JWT Decode (View Header/Payload, No Signature Verification)
Paste a token to inspect its contents instantly (signature validity is not verified).
exp / iat / nbf are shown as Unix time and datetime (UTC/local) with relative status.
Warning: This page does not verify signatures
This page only decodes token contents. Because signature verification is not performed, tampering cannot be detected. Do not use this output to judge authenticity.
Input tokens are processed in your browser and are not sent to a server.
How to use
- Paste a JWT (Bearer prefix is accepted).
- Check Payload / Header tabs.
- Use datetime and relative views for exp / iat / nbf.
Sample
Inspect API token claims
Input: Bearer eyJhbGciOiJIUzI1NiIsInR5cCI6IkpXVCJ9...

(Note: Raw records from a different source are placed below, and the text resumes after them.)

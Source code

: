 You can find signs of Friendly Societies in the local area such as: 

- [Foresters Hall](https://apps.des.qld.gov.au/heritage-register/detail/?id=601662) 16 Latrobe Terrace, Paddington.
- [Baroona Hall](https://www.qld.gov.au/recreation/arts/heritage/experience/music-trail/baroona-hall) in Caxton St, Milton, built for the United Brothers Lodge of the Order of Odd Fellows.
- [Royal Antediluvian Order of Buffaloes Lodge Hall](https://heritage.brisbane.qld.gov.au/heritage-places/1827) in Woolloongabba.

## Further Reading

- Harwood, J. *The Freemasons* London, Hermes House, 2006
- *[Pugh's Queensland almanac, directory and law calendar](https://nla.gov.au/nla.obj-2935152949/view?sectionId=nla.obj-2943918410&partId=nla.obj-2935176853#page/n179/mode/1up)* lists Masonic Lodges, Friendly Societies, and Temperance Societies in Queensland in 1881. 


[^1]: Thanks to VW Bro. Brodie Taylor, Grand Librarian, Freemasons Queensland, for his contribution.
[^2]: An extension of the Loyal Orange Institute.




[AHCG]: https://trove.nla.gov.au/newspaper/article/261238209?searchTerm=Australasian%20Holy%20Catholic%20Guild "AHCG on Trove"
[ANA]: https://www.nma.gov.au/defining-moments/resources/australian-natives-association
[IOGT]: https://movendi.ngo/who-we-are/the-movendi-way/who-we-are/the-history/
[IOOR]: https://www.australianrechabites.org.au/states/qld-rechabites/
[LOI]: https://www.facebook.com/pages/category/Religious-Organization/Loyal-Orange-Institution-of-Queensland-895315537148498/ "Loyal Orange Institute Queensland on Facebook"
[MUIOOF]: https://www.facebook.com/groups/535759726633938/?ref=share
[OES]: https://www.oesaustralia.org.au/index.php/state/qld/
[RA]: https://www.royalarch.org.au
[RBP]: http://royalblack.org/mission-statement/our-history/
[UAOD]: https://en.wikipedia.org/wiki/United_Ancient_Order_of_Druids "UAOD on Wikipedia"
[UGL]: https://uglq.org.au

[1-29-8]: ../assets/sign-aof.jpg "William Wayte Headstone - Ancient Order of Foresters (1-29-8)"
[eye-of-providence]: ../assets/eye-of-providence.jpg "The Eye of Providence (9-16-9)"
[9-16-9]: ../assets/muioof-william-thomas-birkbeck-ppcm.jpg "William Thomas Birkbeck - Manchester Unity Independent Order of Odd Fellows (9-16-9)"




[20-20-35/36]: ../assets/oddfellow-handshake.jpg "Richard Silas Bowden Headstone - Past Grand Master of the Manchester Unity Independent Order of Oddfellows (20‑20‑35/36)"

Output: Formatted alg, typ, iss, sub, aud, exp fields
Security and Privacy
- This tool is display-only (no signature verification).
- Input tokens are processed locally in the browser and not transmitted.
- Handle sensitive tokens carefully when sharing screenshots or logs.
- If verification is required, use dedicated verification tools or server-side validation.
FAQ
What does “no verification” mean?
This page only decodes and displays token contents. Since signatures are not verified, tampering cannot be detected. Do not use it for authenticity decisions.
I do not want to enter a secret key
No secret key is required. Only the JWT string is needed to view header/payload.
Can I read exp as datetime?
exp (and iat / nbf) are shown as Unix time and datetime with UTC/local toggle.
Can this read encrypted JWE tokens?
No. This tool targets typical JWS-style 3-part JWT decoding and does not decrypt JWE.
Will tokens with alg:none still display?
They can be displayed, but without verification this tool cannot determine safety or authenticity.